The customer contested the IT company’s claims up to the Federal Supreme Court, but never questioned the validity of the relevant GTC clause in light of the unusual nature rule. It is therefore all the more astonishing that the Federal Supreme Court carried out the GTC review of Art. 6 of the agreed GTC on its own initiative.

First of all, the Federal Supreme Court points out that standardised clauses that are applicable to a large number of contractual relationships have no normative value. Such clauses must be expressly included in the agreement in order to be valid. The court then refers to the unusual nature clause, which states that the blanket approval of GTCs does not apply to unusual clauses, the existence of which was not specifically pointed out to the weaker or commercially inexperienced party. According to the principle of trust, the author of GTC clauses must expect that his inexperienced contractual partner will not agree to such clauses that are unexpected or atypical.

Although the application of the unusual nature rule to B2B settings is not excluded per se, its purpose is designed for constellations in which a weaker and inexperienced party is to be protected from unusual clauses. As a rule, this may apply to relationships between companies and consumers or employees. In the present judgement, however, the Federal Supreme Court emphasises that the unusualness rule is not limited to cases in which a strong and weak party face each other. Rather, it is sufficient if the contractual partner of the GTC user is not familiar with a particular industry and its practices. A clause that is customary in an industry may appear unusual to someone who does not operate in that industry.

In the present case, the Federal Supreme Court considers Art. 6 GTC, according to which the customer can object to the invoiced services within a maximum of 30 days by registered letter with acknowledgement of receipt, to be unusual. It significantly impaired the customer’s legal position. If she does not respond within the prescribed period, she will be forced to pay the invoices deemed to be recognised. This regulation thus deviates considerably from the statutory system, which at most prohibits the obvious abuse of a right and does not provide for such a short objection period under threat of forfeiture of rights. The Federal Supreme Court also considers the second provision in Art. 6 GTC, according to which the customer owes lump-sum compensation in the event of cancellation, to be unusual. This is because it also significantly impairs the customer’s legal position and deviates greatly from the statutory provision.

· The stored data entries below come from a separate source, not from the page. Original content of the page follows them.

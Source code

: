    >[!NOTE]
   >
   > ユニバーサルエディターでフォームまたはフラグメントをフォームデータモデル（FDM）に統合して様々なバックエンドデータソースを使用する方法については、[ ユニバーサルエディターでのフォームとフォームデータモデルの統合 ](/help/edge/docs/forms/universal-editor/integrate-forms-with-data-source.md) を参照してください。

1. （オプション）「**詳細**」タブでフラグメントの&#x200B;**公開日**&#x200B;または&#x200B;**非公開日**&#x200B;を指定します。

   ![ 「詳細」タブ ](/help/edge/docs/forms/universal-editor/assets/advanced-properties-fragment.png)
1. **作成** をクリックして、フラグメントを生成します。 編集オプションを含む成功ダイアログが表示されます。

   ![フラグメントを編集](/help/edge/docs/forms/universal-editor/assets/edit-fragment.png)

The Federal Supreme Court came to this conclusion because the IT company specialised in IT and was therefore familiar with the special features of IT contracts, whereas its customer only required software for the operation of its business. As there is no indication that the customer was made aware of the unusual clauses in Art. 6 GTC in any way, these cannot be held against the customer. Consequently, the present decision also shows that the hurdle of unusualness is not unattainably high, especially since the Federal Supreme Court also took into account that the customer, although not from the IT sector, was at least a business customer.